Apart from the role as a prognostic marker, cyclin D1 has been proposed as a predictive factor for tamoxifen response, as illustrated by poor clinical outcome in patients with ER-positive tumours with high cyclin D1 expression treated with tamoxifen [46]. These findings together with numerous experimental reports [3335] support that cyclin D1 overexpression might abrogate the response to tamoxifen, as previously reported by our group and others [21, 46]. Our earlier discoveries have nevertheless been made in cohorts where patients were randomly assigned to receive either no adjuvant treatment or to receive tamoxifen [21, 36]. In the present study we compared the two endocrine therapies anastrozole and tamoxifen in relation to disease recurrence and cyclin D1 status, but there were no untreated control patients. There was no significant difference in treatment response between these two adjuvant therapies by stratification for cyclin D1 status, indicating that cyclin D1 is not a predictive marker for differences in response to anastrozole versus tamoxifen. No conclusions can be drawn, however, regarding cyclin D1 as a marker for general endocrine treatment resistance, since no untreated patients were available for analysis within the TransATAC study. Moreover, differences in tamoxifen response in relation to cyclin D1 in postmenopausal versus premenopausal breast cancer might exist. Our previous study reporting a potential unfavourable effect of tamoxifen included premenopausal patients exclusively, whereas this study focused exclusively on postmenopausal breast cancer cases and has shown no detrimental effect since the results for the two endocrine therapies were similar.

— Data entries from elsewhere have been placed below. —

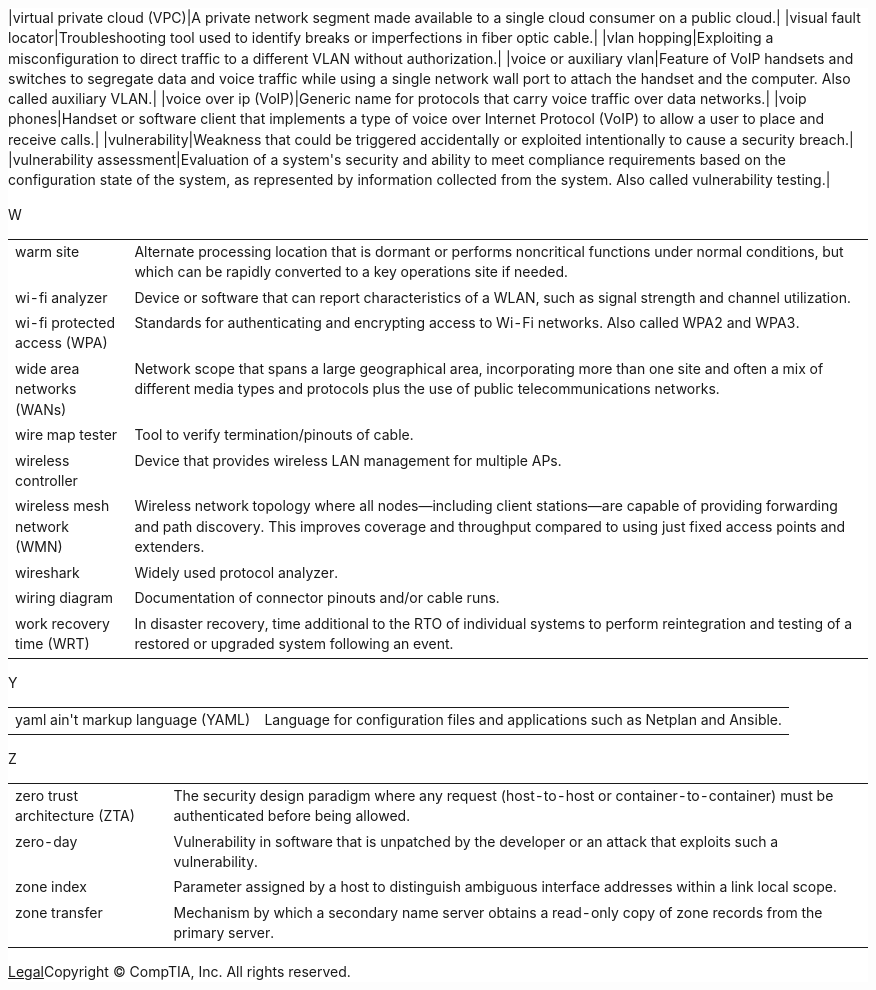 |virtual private cloud (VPC)|A private network segment made available to a single cloud consumer on a public cloud.|
|visual fault locator|Troubleshooting tool used to identify breaks or imperfections in fiber optic cable.|
|vlan hopping|Exploiting a misconfiguration to direct traffic to a different VLAN without authorization.|
|voice or auxiliary vlan|Feature of VoIP handsets and switches to segregate data and voice traffic while using a single network wall port to attach the handset and the computer. Also called auxiliary VLAN.|
|voice over ip (VoIP)|Generic name for protocols that carry voice traffic over data networks.|
|voip phones|Handset or software client that implements a type of voice over Internet Protocol (VoIP) to allow a user to place and receive calls.|
|vulnerability|Weakness that could be triggered accidentally or exploited intentionally to cause a security breach.|
|vulnerability assessment|Evaluation of a system's security and ability to meet compliance requirements based on the configuration state of the system, as represented by information collected from the system. Also called vulnerability testing.|

W

|   |   |
|---|---|
|warm site|Alternate processing location that is dormant or performs noncritical functions under normal conditions, but which can be rapidly converted to a key operations site if needed.|
|wi-fi analyzer|Device or software that can report characteristics of a WLAN, such as signal strength and channel utilization.|
|wi-fi protected access (WPA)|Standards for authenticating and encrypting access to Wi-Fi networks. Also called WPA2 and WPA3.|
|wide area networks (WANs)|Network scope that spans a large geographical area, incorporating more than one site and often a mix of different media types and protocols plus the use of public telecommunications networks.|
|wire map tester|Tool to verify termination/pinouts of cable.|
|wireless controller|Device that provides wireless LAN management for multiple APs.|
|wireless mesh network (WMN)|Wireless network topology where all nodes—including client stations—are capable of providing forwarding and path discovery. This improves coverage and throughput compared to using just fixed access points and extenders.|
|wireshark|Widely used protocol analyzer.|
|wiring diagram|Documentation of connector pinouts and/or cable runs.|
|work recovery time (WRT)|In disaster recovery, time additional to the RTO of individual systems to perform reintegration and testing of a restored or upgraded system following an event.|

Y

|   |   |
|---|---|
|yaml ain't markup language (YAML)|Language for configuration files and applications such as Netplan and Ansible.|

Z

|   |   |
|---|---|
|zero trust architecture (ZTA)|The security design paradigm where any request (host-to-host or container-to-container) must be authenticated before being allowed.|
|zero-day|Vulnerability in software that is unpatched by the developer or an attack that exploits such a vulnerability.|
|zone index|Parameter assigned by a host to distinguish ambiguous interface addresses within a link local scope.|
|zone transfer|Mechanism by which a secondary name server obtains a read-only copy of zone records from the primary server.|

[Legal](https://www.comptia.org/legal)Copyright © CompTIA, Inc. All rights reserved.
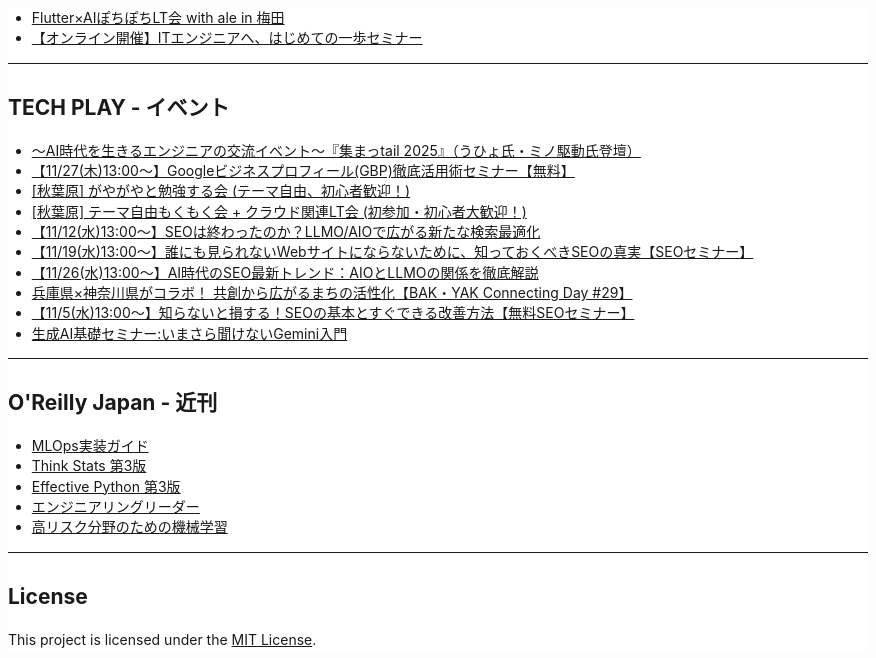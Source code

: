 - [Flutter×AIぽちぽちLT会 with ale in 梅田](https://potipotinotsudoi.connpass.com/event/372558/?utm_campaign=recent_events&utm_source=feed&utm_medium=atom)
- [【オンライン開催】ITエンジニアへ、はじめての一歩セミナー](https://connpass.com/event/373022/?utm_campaign=recent_events&utm_source=feed&utm_medium=atom)


---
## TECH PLAY - イベント

- [〜AI時代を生きるエンジニアの交流イベント〜『集まっtail 2025』（うひょ氏・ミノ駆動氏登壇）](https://techplay.jp/event/987853)
- [【11/27(木)13:00～】Googleビジネスプロフィール(GBP)徹底活用術セミナー【無料】](https://techplay.jp/event/987858)
- [[秋葉原] がやがやと勉強する会 (テーマ自由、初心者歓迎！)](https://techplay.jp/event/987860)
- [[秋葉原] テーマ自由もくもく会 + クラウド関連LT会 (初参加・初心者大歓迎！)](https://techplay.jp/event/987859)
- [【11/12(水)13:00～】SEOは終わったのか？LLMO/AIOで広がる新たな検索最適化](https://techplay.jp/event/987855)
- [【11/19(水)13:00～】誰にも見られないWebサイトにならないために、知っておくべきSEOの真実【SEOセミナー】](https://techplay.jp/event/987856)
- [【11/26(水)13:00～】AI時代のSEO最新トレンド：AIOとLLMOの関係を徹底解説](https://techplay.jp/event/987857)
- [兵庫県×神奈川県がコラボ！ 共創から広がるまちの活性化【BAK・YAK Connecting Day #29】](https://techplay.jp/event/987506)
- [【11/5(水)13:00～】知らないと損する！SEOの基本とすぐできる改善方法【無料SEOセミナー】](https://techplay.jp/event/987854)
- [生成AI基礎セミナー:いまさら聞けないGemini入門](https://techplay.jp/event/987852)


---
## O'Reilly Japan - 近刊

- [MLOps実装ガイド](http://www.oreilly.co.jp/books/9784814401208/?utm_source=feed&utm_mediun=referral&utm_content=new_book)
- [Think Stats 第3版](http://www.oreilly.co.jp/books/9784814401376/?utm_source=feed&utm_mediun=referral&utm_content=new_book)
- [Effective Python 第3版](http://www.oreilly.co.jp/books/9784814401338/?utm_source=feed&utm_mediun=referral&utm_content=new_book)
- [エンジニアリングリーダー](http://www.oreilly.co.jp/books/9784814401352/?utm_source=feed&utm_mediun=referral&utm_content=new_book)
- [高リスク分野のための機械学習](http://www.oreilly.co.jp/books/9784814401277/?utm_source=feed&utm_mediun=referral&utm_content=new_book)


---
## License

This project is licensed under the [MIT License](LICENSE).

The relationship between cyclin D1, proliferation and prognosis is quite complex, with a positive correlation between cyclin D1 and Ki67 - Ki67 is associated with shorter TTR, while cyclin D1 is associated with longer TTR. Patients showing low expression of Ki67 had a longer TTR with the highest levels of cyclin D1 expression, whereas patients exhibiting higher levels of Ki67 had the shortest TTR with the lowest levels of cyclin D1 expression. Multivariate analysis identified the fraction cyclin D1-positive nuclei as a predictor of outcome independently of other clinicopathological parameters such as Ki67. These results suggest that, irrespective of proliferation status, intermediate to high expression of cyclin D1 results in a prolonged TTR in ER-positive, postmenopausal breast cancer patients. Similar results were observed in our previous study of randomised material from premenopausal breast cancer patients [47]. The relationship between cyclin D1, proliferation and prognosis hence seems to be complex, and this could in part be explained by potential additional functions for cyclin D1 unrelated to proliferation control, as well as co-amplification and co-deletion of specific genes on chromosome 11q13, the locus harbouring CCND1.

Conclusions

This study confirms that the cyclin D1 status provides independent prognostic information regarding ER-positive, postmenopausal breast cancers, supporting its emerging role as a biomarker that might be useful in the clinic. Our results demonstrate that high expression of cyclin D1 was associated with a reduced risk of recurrences, whereas amplification of the CCND1 gene was linked to an aggressive disease. Finally, no difference in response to anastrozole compared with tamoxifen was observed according to expression of cyclin D1 gene amplification or protein expression.